[Start of section]

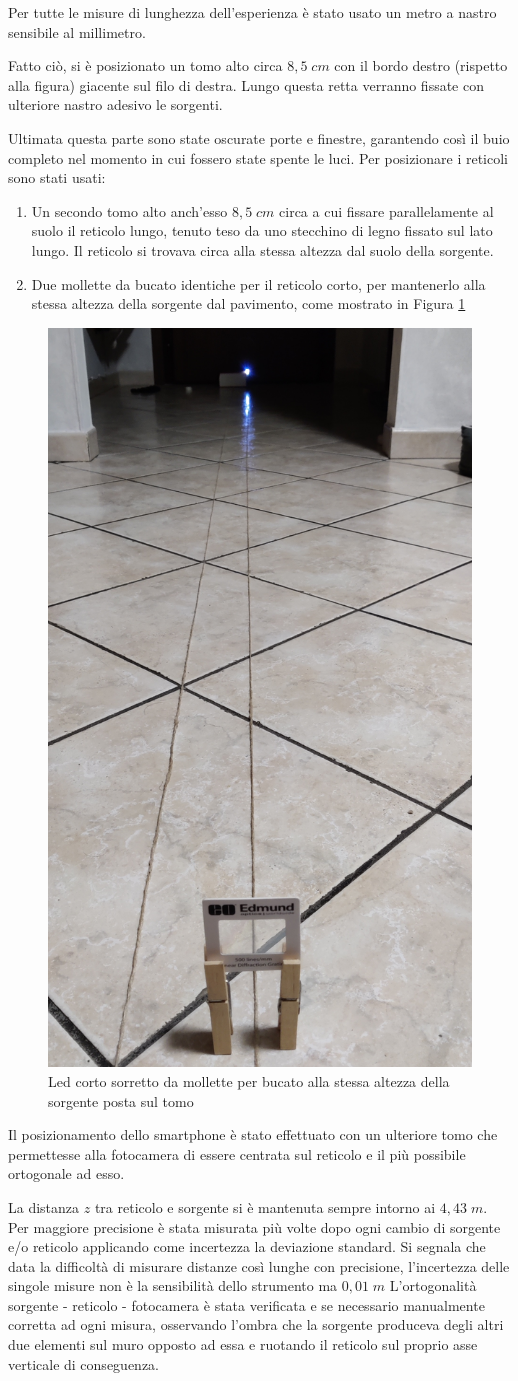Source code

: \documentclass{article}
\begin{document}
\vspace{3mm}

Per tutte le misure di lunghezza dell'esperienza è stato usato un metro a nastro sensibile al millimetro.

\vspace{3mm}

Fatto ciò, si è posizionato un tomo alto circa $8,5 \; cm$ con il bordo destro (rispetto alla figura) giacente sul filo di destra. Lungo questa retta verranno fissate con ulteriore nastro adesivo le sorgenti. 

\vspace{3mm}

Ultimata questa parte sono state oscurate porte e finestre, garantendo così il buio completo nel momento in cui fossero state spente le luci. Per posizionare i reticoli sono stati usati:
\begin{enumerate}
    \item Un secondo tomo alto anch'esso $8,5 \; cm$ circa a cui fissare parallelamente al suolo il reticolo lungo, tenuto teso da uno stecchino di legno fissato sul lato lungo. Il reticolo si trovava circa alla stessa altezza dal suolo della sorgente.
    \item Due mollette da bucato identiche per il reticolo corto, per mantenerlo alla stessa altezza della sorgente dal pavimento, come mostrato in Figura \ref{impalcatura}
\end{enumerate}

\begin{figure}[h]
    \centering
    \includegraphics[width=0.2\linewidth]{LedCorto2_Impalcatura.jpg}
    \caption{Led corto sorretto da mollette per bucato alla stessa altezza della sorgente posta sul tomo}
    \label{impalcatura}
\end{figure}

Il posizionamento dello smartphone è stato effettuato con un ulteriore tomo che permettesse alla fotocamera di essere centrata sul reticolo e il più possibile ortogonale ad esso.

La distanza $z$ tra reticolo e sorgente si è mantenuta sempre intorno ai $4,43 \; m$. Per maggiore precisione è stata misurata più volte dopo ogni cambio di sorgente e/o reticolo applicando come incertezza la deviazione standard. Si segnala che data la difficoltà di misurare distanze così lunghe con precisione, l'incertezza delle singole misure non è la sensibilità dello strumento ma $0,01 \; m$
L'ortogonalità sorgente - reticolo - fotocamera è stata verificata e se necessario manualmente corretta ad ogni misura, osservando l'ombra che la sorgente produceva degli altri due elementi sul muro opposto ad essa e ruotando il reticolo sul proprio asse verticale di conseguenza.
\end{document}
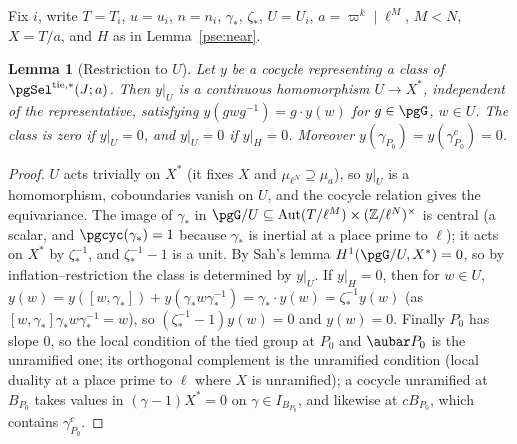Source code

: \documentclass[10pt]{amsart}
\newtheorem{lemma}[theorem]{Lemma}
\theoremstyle{definition}
\theoremstyle{remark}
\newcommand{\Z}{\mathbb Z}
\begin{document}
Fix $i$, write $T=T_i$, $u=u_i$, $n=n_i$, $\gamma_*$, $\zeta_*$, $U=U_i$, $a=\varpi^k\mid\ell^M$,
$M<N$, $X=T/a$, and $H$ as in Lemma~\ref{pse:near}.

\begin{lemma}[Restriction to $U$]\label{pse:restrict}
Let $y$ be a cocycle representing a class of $\pgSel^{\mathrm{tie},*}(J;a)$. Then $y|_U$ is a
continuous homomorphism $U\to X^*$, independent of the representative, satisfying
$y(gwg^{-1})=g\cdot y(w)$ for $g\in\pgG$, $w\in U$. The class is zero if $y|_U=0$, and $y|_U=0$ if
$y|_H=0$. Moreover $y(\gamma_{P_0})=y(\gamma_{P_0}^c)=0$.
\end{lemma}
\begin{proof}
$U$ acts trivially on $X^*$ (it fixes $X$ and $\mu_{\ell^N}\supseteq\mu_a$), so $y|_U$ is a
homomorphism, coboundaries vanish on $U$, and the cocycle relation gives the equivariance. The image
of $\gamma_*$ in $\pgG/U\subseteq\operatorname{Aut}(T/\ell^M)\times(\Z/\ell^N)^\times$ is central (a
scalar, and $\pgcyc(\gamma_*)=1$ because $\gamma_*$ is inertial at a place prime to $\ell$); it acts on
$X^*$ by $\zeta_*^{-1}$, and $\zeta_*^{-1}-1$ is a unit. By Sah's lemma $H^1(\pgG/U,X^*)=0$, so by
inflation--restriction the class is determined by $y|_U$. If $y|_H=0$, then for $w\in U$,
$y(w)=y([w,\gamma_*])+y(\gamma_*w\gamma_*^{-1})=\gamma_*\cdot y(w)=\zeta_*^{-1}y(w)$ (as $[w,
\gamma_*]\gamma_*w\gamma_*^{-1}=w$), so $(\zeta_*^{-1}-1)y(w)=0$ and $y(w)=0$. Finally $P_0$ has
slope $0$, so the local condition of the tied group at $P_0$ and $\aubar P_0$ is the unramified one;
its orthogonal complement is the unramified condition (local duality at a place prime to $\ell$
where $X$ is unramified); a cocycle unramified at $B_{P_0}$ takes values in $(\gamma-1)X^*=0$ on
$\gamma\in I_{B_{P_0}}$, and likewise at $cB_{P_0}$, which contains $\gamma_{P_0}^c$.
\end{proof}
\end{document}
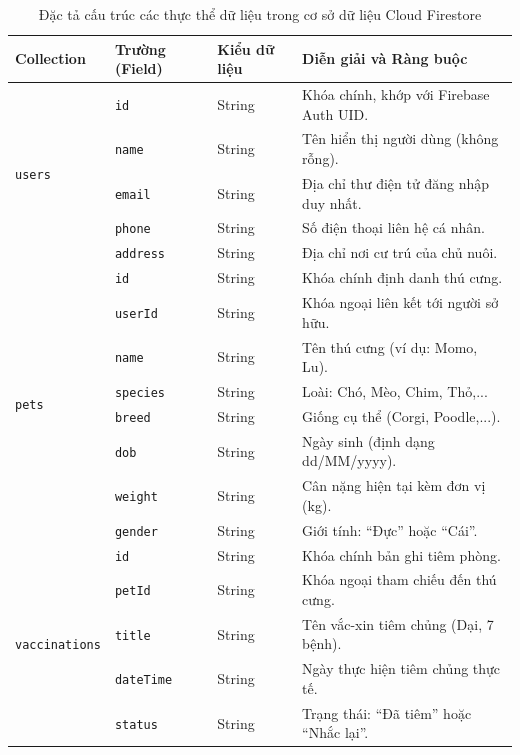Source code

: \begin{table}[H]
    \caption{Đặc tả cấu trúc các thực thể dữ liệu trong cơ sở dữ liệu Cloud Firestore}
    \label{tab:csdl_petcare}
    \centering
    \renewcommand{\arraystretch}{1.15}
    \fontsize{10}{12}\selectfont
    \begin{tabularx}{\textwidth}{|l|l|l|X|}
        \hline
        \textbf{Collection} & \textbf{Trường (Field)} & \textbf{Kiểu dữ liệu} & \textbf{Diễn giải và Ràng buộc} \\ \hline
        \multirow{5}{*}{\texttt{users}} 
        & \texttt{id} & String & Khóa chính, khớp với Firebase Auth UID. \\ \cline{2-4}
        & \texttt{name} & String & Tên hiển thị người dùng (không rỗng). \\ \cline{2-4}
        & \texttt{email} & String & Địa chỉ thư điện tử đăng nhập duy nhất. \\ \cline{2-4}
        & \texttt{phone} & String & Số điện thoại liên hệ cá nhân. \\ \cline{2-4}
        & \texttt{address} & String & Địa chỉ nơi cư trú của chủ nuôi. \\ \hline
        
        \multirow{8}{*}{\texttt{pets}} 
        & \texttt{id} & String & Khóa chính định danh thú cưng. \\ \cline{2-4}
        & \texttt{userId} & String & Khóa ngoại liên kết tới người sở hữu. \\ \cline{2-4}
        & \texttt{name} & String & Tên thú cưng (ví dụ: Momo, Lu). \\ \cline{2-4}
        & \texttt{species} & String & Loài: Chó, Mèo, Chim, Thỏ,... \\ \cline{2-4}
        & \texttt{breed} & String & Giống cụ thể (Corgi, Poodle,...). \\ \cline{2-4}
        & \texttt{dob} & String & Ngày sinh (định dạng dd/MM/yyyy). \\ \cline{2-4}
        & \texttt{weight} & String & Cân nặng hiện tại kèm đơn vị (kg). \\ \cline{2-4}
        & \texttt{gender} & String & Giới tính: ``Đực'' hoặc ``Cái''. \\ \hline

        \multirow{5}{*}{\texttt{vaccinations}}
        & \texttt{id} & String & Khóa chính bản ghi tiêm phòng. \\ \cline{2-4}
        & \texttt{petId} & String & Khóa ngoại tham chiếu đến thú cưng. \\ \cline{2-4}
        & \texttt{title} & String & Tên vắc-xin tiêm chủng (Dại, 7 bệnh). \\ \cline{2-4}
        & \texttt{dateTime} & String & Ngày thực hiện tiêm chủng thực tế. \\ \cline{2-4}
        & \texttt{status} & String & Trạng thái: ``Đã tiêm'' hoặc ``Nhắc lại''. \\ \hline


\end{tabularx}
\end{table}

[End of section]

**Task objective**
Line by line, retype the records above exactly, minus the images.

**Answer to this problem**
Source code

: \documentclass{article}
\begin{document}
\vspace{3mm}

Per tutte le misure di lunghezza dell'esperienza è stato usato un metro a nastro sensibile al millimetro.

\vspace{3mm}

Fatto ciò, si è posizionato un tomo alto circa $8,5 \; cm$ con il bordo destro (rispetto alla figura) giacente sul filo di destra. Lungo questa retta verranno fissate con ulteriore nastro adesivo le sorgenti. 

\vspace{3mm}

Ultimata questa parte sono state oscurate porte e finestre, garantendo così il buio completo nel momento in cui fossero state spente le luci. Per posizionare i reticoli sono stati usati:
\begin{enumerate}
    \item Un secondo tomo alto anch'esso $8,5 \; cm$ circa a cui fissare parallelamente al suolo il reticolo lungo, tenuto teso da uno stecchino di legno fissato sul lato lungo. Il reticolo si trovava circa alla stessa altezza dal suolo della sorgente.
    \item Due mollette da bucato identiche per il reticolo corto, per mantenerlo alla stessa altezza della sorgente dal pavimento, come mostrato in Figura \ref{impalcatura}
\end{enumerate}

\begin{figure}[h]
    \centering
    \includegraphics[width=0.2\linewidth]{LedCorto2_Impalcatura.jpg}
    \caption{Led corto sorretto da mollette per bucato alla stessa altezza della sorgente posta sul tomo}
    \label{impalcatura}
\end{figure}

Il posizionamento dello smartphone è stato effettuato con un ulteriore tomo che permettesse alla fotocamera di essere centrata sul reticolo e il più possibile ortogonale ad esso.

La distanza $z$ tra reticolo e sorgente si è mantenuta sempre intorno ai $4,43 \; m$. Per maggiore precisione è stata misurata più volte dopo ogni cambio di sorgente e/o reticolo applicando come incertezza la deviazione standard. Si segnala che data la difficoltà di misurare distanze così lunghe con precisione, l'incertezza delle singole misure non è la sensibilità dello strumento ma $0,01 \; m$
L'ortogonalità sorgente - reticolo - fotocamera è stata verificata e se necessario manualmente corretta ad ogni misura, osservando l'ombra che la sorgente produceva degli altri due elementi sul muro opposto ad essa e ruotando il reticolo sul proprio asse verticale di conseguenza.
\end{document}
Source code

: \documentclass[10pt]{amsart}
\newtheorem{lemma}[theorem]{Lemma}
\theoremstyle{definition}
\theoremstyle{remark}
\newcommand{\Z}{\mathbb Z}
\begin{document}
Fix $i$, write $T=T_i$, $u=u_i$, $n=n_i$, $\gamma_*$, $\zeta_*$, $U=U_i$, $a=\varpi^k\mid\ell^M$,
$M<N$, $X=T/a$, and $H$ as in Lemma~\ref{pse:near}.

\begin{lemma}[Restriction to $U$]\label{pse:restrict}
Let $y$ be a cocycle representing a class of $\pgSel^{\mathrm{tie},*}(J;a)$. Then $y|_U$ is a
continuous homomorphism $U\to X^*$, independent of the representative, satisfying
$y(gwg^{-1})=g\cdot y(w)$ for $g\in\pgG$, $w\in U$. The class is zero if $y|_U=0$, and $y|_U=0$ if
$y|_H=0$. Moreover $y(\gamma_{P_0})=y(\gamma_{P_0}^c)=0$.
\end{lemma}
\begin{proof}
$U$ acts trivially on $X^*$ (it fixes $X$ and $\mu_{\ell^N}\supseteq\mu_a$), so $y|_U$ is a
homomorphism, coboundaries vanish on $U$, and the cocycle relation gives the equivariance. The image
of $\gamma_*$ in $\pgG/U\subseteq\operatorname{Aut}(T/\ell^M)\times(\Z/\ell^N)^\times$ is central (a
scalar, and $\pgcyc(\gamma_*)=1$ because $\gamma_*$ is inertial at a place prime to $\ell$); it acts on
$X^*$ by $\zeta_*^{-1}$, and $\zeta_*^{-1}-1$ is a unit. By Sah's lemma $H^1(\pgG/U,X^*)=0$, so by
inflation--restriction the class is determined by $y|_U$. If $y|_H=0$, then for $w\in U$,
$y(w)=y([w,\gamma_*])+y(\gamma_*w\gamma_*^{-1})=\gamma_*\cdot y(w)=\zeta_*^{-1}y(w)$ (as $[w,
\gamma_*]\gamma_*w\gamma_*^{-1}=w$), so $(\zeta_*^{-1}-1)y(w)=0$ and $y(w)=0$. Finally $P_0$ has
slope $0$, so the local condition of the tied group at $P_0$ and $\aubar P_0$ is the unramified one;
its orthogonal complement is the unramified condition (local duality at a place prime to $\ell$
where $X$ is unramified); a cocycle unramified at $B_{P_0}$ takes values in $(\gamma-1)X^*=0$ on
$\gamma\in I_{B_{P_0}}$, and likewise at $cB_{P_0}$, which contains $\gamma_{P_0}^c$.
\end{proof}
\end{document}
Source code

: \begin{table}[H]
    \caption{Đặc tả cấu trúc các thực thể dữ liệu trong cơ sở dữ liệu Cloud Firestore}
    \label{tab:csdl_petcare}
    \centering
    \renewcommand{\arraystretch}{1.15}
    \fontsize{10}{12}\selectfont
    \begin{tabularx}{\textwidth}{|l|l|l|X|}
        \hline
        \textbf{Collection} & \textbf{Trường (Field)} & \textbf{Kiểu dữ liệu} & \textbf{Diễn giải và Ràng buộc} \\ \hline
        \multirow{5}{*}{\texttt{users}} 
        & \texttt{id} & String & Khóa chính, khớp với Firebase Auth UID. \\ \cline{2-4}
        & \texttt{name} & String & Tên hiển thị người dùng (không rỗng). \\ \cline{2-4}
        & \texttt{email} & String & Địa chỉ thư điện tử đăng nhập duy nhất. \\ \cline{2-4}
        & \texttt{phone} & String & Số điện thoại liên hệ cá nhân. \\ \cline{2-4}
        & \texttt{address} & String & Địa chỉ nơi cư trú của chủ nuôi. \\ \hline
        
        \multirow{8}{*}{\texttt{pets}} 
        & \texttt{id} & String & Khóa chính định danh thú cưng. \\ \cline{2-4}
        & \texttt{userId} & String & Khóa ngoại liên kết tới người sở hữu. \\ \cline{2-4}
        & \texttt{name} & String & Tên thú cưng (ví dụ: Momo, Lu). \\ \cline{2-4}
        & \texttt{species} & String & Loài: Chó, Mèo, Chim, Thỏ,... \\ \cline{2-4}
        & \texttt{breed} & String & Giống cụ thể (Corgi, Poodle,...). \\ \cline{2-4}
        & \texttt{dob} & String & Ngày sinh (định dạng dd/MM/yyyy). \\ \cline{2-4}
        & \texttt{weight} & String & Cân nặng hiện tại kèm đơn vị (kg). \\ \cline{2-4}
        & \texttt{gender} & String & Giới tính: ``Đực'' hoặc ``Cái''. \\ \hline

        \multirow{5}{*}{\texttt{vaccinations}}
        & \texttt{id} & String & Khóa chính bản ghi tiêm phòng. \\ \cline{2-4}
        & \texttt{petId} & String & Khóa ngoại tham chiếu đến thú cưng. \\ \cline{2-4}
        & \texttt{title} & String & Tên vắc-xin tiêm chủng (Dại, 7 bệnh). \\ \cline{2-4}
        & \texttt{dateTime} & String & Ngày thực hiện tiêm chủng thực tế. \\ \cline{2-4}
        & \texttt{status} & String & Trạng thái: ``Đã tiêm'' hoặc ``Nhắc lại''. \\ \hline


\end{tabularx}
\end{table}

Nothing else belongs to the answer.